Jacagua, Santiago.-Su mirada está lejana, como perdida entre los recuerdos.

Y no es para menos, José Luis Pichardo Almonte aún no entiende cómo su hermanito de 16 años materializó lo que casi a diario pronunciaba: asesinar cruelmente a sus padres con un machete.

Luego de cometer el doble crimen, el joven se suicidó ahorcándose con una soga.

Y lo que mantiene a José Luis prácticamente mudo es que fue justo él quien encontró a su hermano Manuel de Jesús ahorcado con una soga en una de las maderas del zinc de su casa y a sus padres, Marcos Antonio Pichardo, de 61 años, y Carmen Rosa Almonte, de 47, tirados en el piso de su humilde habitación, ensangrentados.

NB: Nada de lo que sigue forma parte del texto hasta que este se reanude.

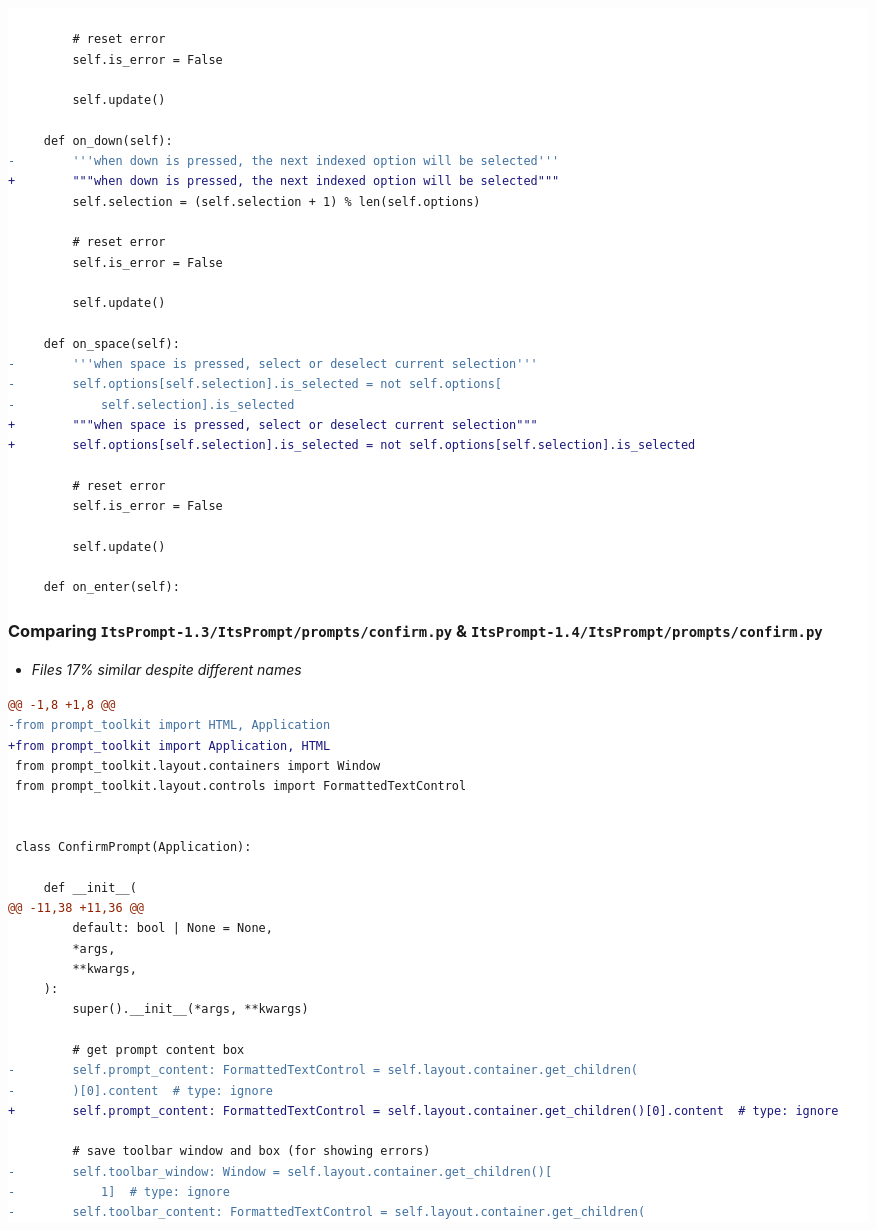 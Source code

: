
 ```diff
 
         # reset error
         self.is_error = False
 
         self.update()
 
     def on_down(self):
-        '''when down is pressed, the next indexed option will be selected'''
+        """when down is pressed, the next indexed option will be selected"""
         self.selection = (self.selection + 1) % len(self.options)
 
         # reset error
         self.is_error = False
 
         self.update()
 
     def on_space(self):
-        '''when space is pressed, select or deselect current selection'''
-        self.options[self.selection].is_selected = not self.options[
-            self.selection].is_selected
+        """when space is pressed, select or deselect current selection"""
+        self.options[self.selection].is_selected = not self.options[self.selection].is_selected
 
         # reset error
         self.is_error = False
 
         self.update()
 
     def on_enter(self):
```

### Comparing `ItsPrompt-1.3/ItsPrompt/prompts/confirm.py` & `ItsPrompt-1.4/ItsPrompt/prompts/confirm.py`

 * *Files 17% similar despite different names*

```diff
@@ -1,8 +1,8 @@
-from prompt_toolkit import HTML, Application
+from prompt_toolkit import Application, HTML
 from prompt_toolkit.layout.containers import Window
 from prompt_toolkit.layout.controls import FormattedTextControl
 
 
 class ConfirmPrompt(Application):
 
     def __init__(
@@ -11,38 +11,36 @@
         default: bool | None = None,
         *args,
         **kwargs,
     ):
         super().__init__(*args, **kwargs)
 
         # get prompt content box
-        self.prompt_content: FormattedTextControl = self.layout.container.get_children(
-        )[0].content  # type: ignore
+        self.prompt_content: FormattedTextControl = self.layout.container.get_children()[0].content  # type: ignore
 
         # save toolbar window and box (for showing errors)
-        self.toolbar_window: Window = self.layout.container.get_children()[
-            1]  # type: ignore
-        self.toolbar_content: FormattedTextControl = self.layout.container.get_children(
```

Eran alrededor de las dos de la mañana cuando el joven llegó a la casa, tocó, como de costumbre, dos veces la puerta, pero como la doña no le contestó, siguió insistentemente hasta que tiró la puerta y vio lo más amargo de su vida: las tres muertes.

“Lo único que él (José Luis) dijo fue: ‘Ay, lo que hizo Manuelito’, después de eso no ha dicho una palabra más, está como en otro mundo”, narró Maridalia Almonte, pariente de las víctimas.

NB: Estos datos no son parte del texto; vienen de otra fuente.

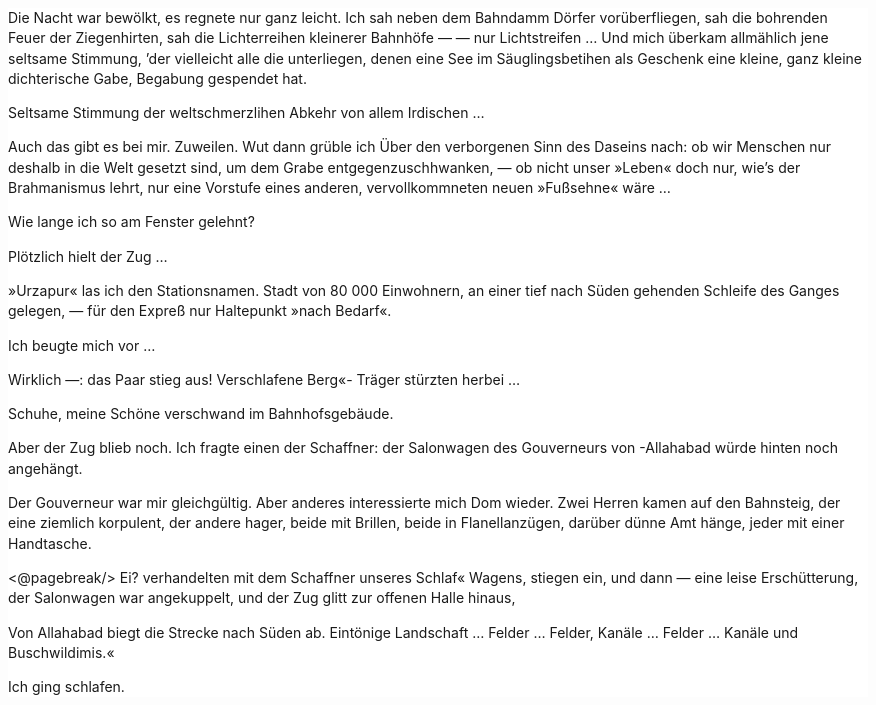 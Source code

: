 Die Nacht war bewölkt, es regnete nur ganz leicht.
Ich sah neben dem Bahndamm Dörfer vorüberfliegen, sah
die bohrenden Feuer der Ziegenhirten, sah die Lichterreihen
kleinerer Bahnhöfe — — nur Lichtstreifen … Und mich
überkam allmählich jene seltsame Stimmung, ’der vielleicht
alle die unterliegen, denen eine See im Säuglingsbetihen
als Geschenk eine kleine, ganz kleine dichterische Gabe, Begabung
gespendet hat.

Seltsame Stimmung der weltschmerzlihen Abkehr von
allem Irdischen …

Auch das gibt es bei mir. Zuweilen. Wut dann grüble
ich Über den verborgenen Sinn des Daseins nach: ob
wir Menschen nur deshalb in die Welt gesetzt sind, um dem
Grabe entgegenzuschhwanken, — ob nicht unser »Leben« doch
nur, wie’s der Brahmanismus lehrt, nur eine Vorstufe eines
anderen, vervollkommneten neuen »Fußsehne« wäre …

Wie lange ich so am Fenster gelehnt?

Plötzlich hielt der Zug …

»Urzapur« las ich den Stationsnamen. Stadt von 80&nbsp;000
Einwohnern, an einer tief nach Süden gehenden Schleife
des Ganges gelegen, — für den Expreß nur Haltepunkt
»nach Bedarf«.

Ich beugte mich vor …

Wirklich —: das Paar stieg aus! Verschlafene Berg«-
Träger stürzten herbei …

Schuhe, meine Schöne verschwand im Bahnhofsgebäude.

Aber der Zug blieb noch. Ich fragte einen der Schaffner:
der Salonwagen des Gouverneurs von -Allahabad würde
hinten noch angehängt.

Der Gouverneur war mir gleichgültig. Aber anderes
interessierte mich Dom wieder. Zwei Herren kamen auf den
Bahnsteig, der eine ziemlich korpulent, der andere hager, beide
mit Brillen, beide in Flanellanzügen, darüber dünne Amt
hänge, jeder mit einer Handtasche.

<@pagebreak/>
Ei? verhandelten mit dem Schaffner unseres Schlaf«
Wagens, stiegen ein, und dann — eine leise Erschütterung,
der Salonwagen war angekuppelt, und der Zug glitt zur
offenen Halle hinaus,

Von Allahabad biegt die Strecke nach Süden ab. Eintönige
Landschaft … Felder … Felder, Kanäle … Felder …
Kanäle und Buschwildimis.«

Ich ging schlafen.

Dijo que el día del hecho los vecinos no escucharon nada porque había una fiesta cerca de la casa, ubicada en la comunidad Los Cocos de Jacagua.

Drogadicción

De acuerdo con familiares de las víctimas, el homicida-suicida cambió radicalmente con sus parientes luego de que hace más de dos años se metió a consumir drogas.

“Después que se metió en su vicio cambió totalmente, era verbalmente muy violento, maltrataba a su hermana y a la mamá, y ya casi no compartía con nadie; vivía apartado de todos, se la pasaba durmiendo”, cuenta Felipe Almonte, hermano de la occisa.

Familiares manifestaron que el homicida decía constantemente que mataría a su familia, incluyendo a su hermana mayor.

Manuel de Jesús no trabajaba y casi a diario les exigía con palabras obscenas a sus padres que le buscaran dinero para cualquier cosa que él necesitaba.

La casa donde sucedió el hecho estaba cerrada, pero familiares la abrieron para que reporteros de EL DÍA pudieran acceder, el escenario era triste: piso ensangrentado y muchos objetos rotos, como si los padres intentaron salvar su vida.